Monday, February 11, 2013

Boston, February 12

   Under the dateline of Boston, February 12, 1778, Boston, Massachusetts newspaper The Independent Chronicle and the Universal Advertiser of that date reported, "In Consequence of a late Act passed this state, intitled, 'An act for prescribing and establishing an Oath of Fidelity and Allegiance,' the Committee of Correspondence for this Town, the Week past, have given information to proper Authority of sundry Persons who were suspected of being inimical to these United States, who, being summoned, took the said Oath, without hesitation, excepting three, who were committed to the Goal last Saturday [February 7]."
   Gaol, sometimes rendered "goal," was an English term for jail and remains so in Britain but not in the United States.
    In
 "An Act for Prescribing and Establishing an Oath of Fidelity and Allegiance" (1778),  Massachusetts lawmakers empowered and obligated every justice of the peace in every county of the state to summon any suspects of being "inimical to the United States," if that person was reported as such by any member of the state's two legislative bodies, the Council and House of Representatives; by any civil or military officer of any town or county; by any selectman or member of a Committee of Correspondence, Safety or Inspection; or by "any two substantial Freeholders" of any town or plantation with Massachusetts.
   As documented by the State Library of Massachusetts, the language of the oath was, "I A. B. do swear (or affirm as the Case may be) that I will bear true Faith and Allegiance to the State of Massachusetts-Bay, and will faithfully support and maintain and defend the same against George the Third King of Great-Britain, his Abettors and all other Enemies and Opposers whatsoever, and will discover all Plots and Conspiracies that shall come to my Knowledge against said State, or any other of the United States of America.

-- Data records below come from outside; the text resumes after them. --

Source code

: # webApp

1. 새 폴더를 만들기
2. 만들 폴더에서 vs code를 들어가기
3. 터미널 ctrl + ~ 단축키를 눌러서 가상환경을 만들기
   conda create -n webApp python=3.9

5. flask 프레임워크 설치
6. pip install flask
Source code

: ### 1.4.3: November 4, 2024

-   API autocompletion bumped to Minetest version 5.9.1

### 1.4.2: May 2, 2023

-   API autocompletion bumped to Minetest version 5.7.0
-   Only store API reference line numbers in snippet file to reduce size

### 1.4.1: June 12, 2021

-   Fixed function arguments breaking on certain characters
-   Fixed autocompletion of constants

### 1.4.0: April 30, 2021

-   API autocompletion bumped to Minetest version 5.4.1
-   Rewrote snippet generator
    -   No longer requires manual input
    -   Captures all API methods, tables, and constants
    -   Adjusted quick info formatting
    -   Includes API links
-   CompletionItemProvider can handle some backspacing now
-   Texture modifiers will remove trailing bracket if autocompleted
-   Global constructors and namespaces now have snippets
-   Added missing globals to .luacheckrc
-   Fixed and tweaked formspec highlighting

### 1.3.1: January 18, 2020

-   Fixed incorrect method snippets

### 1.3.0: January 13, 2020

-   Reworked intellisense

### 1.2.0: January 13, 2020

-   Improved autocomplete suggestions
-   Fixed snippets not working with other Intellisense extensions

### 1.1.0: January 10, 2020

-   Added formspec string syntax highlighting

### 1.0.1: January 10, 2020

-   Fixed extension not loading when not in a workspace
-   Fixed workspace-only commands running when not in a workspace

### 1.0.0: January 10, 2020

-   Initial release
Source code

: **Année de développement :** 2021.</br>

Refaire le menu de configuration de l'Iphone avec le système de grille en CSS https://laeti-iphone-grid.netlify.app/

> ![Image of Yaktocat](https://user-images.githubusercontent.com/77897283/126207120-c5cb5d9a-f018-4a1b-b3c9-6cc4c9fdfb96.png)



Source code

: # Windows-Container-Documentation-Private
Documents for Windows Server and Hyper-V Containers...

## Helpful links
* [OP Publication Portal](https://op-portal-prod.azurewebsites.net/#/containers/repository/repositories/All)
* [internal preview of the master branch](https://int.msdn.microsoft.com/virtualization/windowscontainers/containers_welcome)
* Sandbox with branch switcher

So help me GOD."
   The act required the that any suspect who refused to take the oath be confined to "Gaol" for forty days.  If after forty days, the suspect still refused to take the oath, the state was to order him deported to any port under the authority of Great Britain.  The cost of the gaoler's fee and the suspect's transport from Massachusetts would come from the estate of a suspect who could afford the costs or from the treasury of the state if the suspect could not afford either expense or both of them.